(TASK GOAL):
Take every line containing "text" out of the records.

───── PROVIDED RECORDS ─────

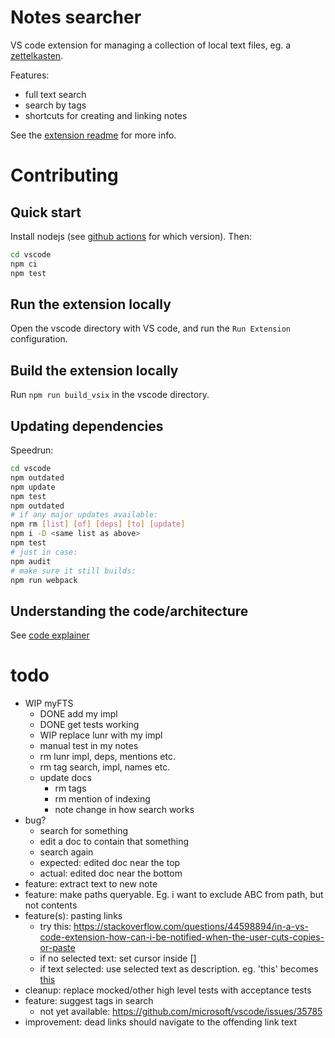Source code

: # Notes searcher

VS code extension for managing a collection of local text files, eg. a
[zettelkasten](https://zettelkasten.de/posts/overview/).

Features:
- full text search
- search by tags
- shortcuts for creating and linking notes

See the [extension readme](./vscode/README.md) for more info.


# Contributing

## Quick start
Install nodejs (see [github actions](.github/workflows/main.yml) for which
version). Then:

```sh
cd vscode
npm ci
npm test
```

## Run the extension locally
Open the vscode directory with VS code, and run the `Run Extension`
configuration.

## Build the extension locally
Run `npm run build_vsix` in the vscode directory.

## Updating dependencies
Speedrun:

```sh
cd vscode
npm outdated
npm update
npm test
npm outdated
# if any major updates available:
npm rm [list] [of] [deps] [to] [update]
npm i -D <same list as above>
npm test
# just in case:
npm audit
# make sure it still builds:
npm run webpack
```

## Understanding the code/architecture
See [code explainer](./docs/code_explainer.md)


# todo
- WIP myFTS
    - DONE add my impl
    - DONE get tests working
    - WIP replace lunr with my impl
    - manual test in my notes
    - rm lunr impl, deps, mentions etc.
    - rm tag search, impl, names etc.
    - update docs
        - rm tags
        - rm mention of indexing
        - note change in how search works
- bug?
    - search for something
    - edit a doc to contain that something
    - search again
    - expected: edited doc near the top
    - actual: edited doc near the bottom
- feature: extract text to new note
- feature: make paths queryable. Eg. i want to exclude ABC from path, but not contents
- feature(s): pasting links
    - try this: https://stackoverflow.com/questions/44598894/in-a-vs-code-extension-how-can-i-be-notified-when-the-user-cuts-copies-or-paste
    - if no selected text: set cursor inside []
    - if text selected: use selected text as description. eg. 'this' becomes [this]()
- cleanup: replace mocked/other high level tests with acceptance tests
- feature: suggest tags in search
    - not yet available: https://github.com/microsoft/vscode/issues/35785
- improvement: dead links should navigate to the offending link text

─────

(RESPONSE BOX):
VS code extension for managing a collection of local text files, eg. a
- full text search
- feature: extract text to new note
    - if no selected text: set cursor inside []
    - if text selected: use selected text as description. eg. 'this' becomes [this]()
- improvement: dead links should navigate to the offending link text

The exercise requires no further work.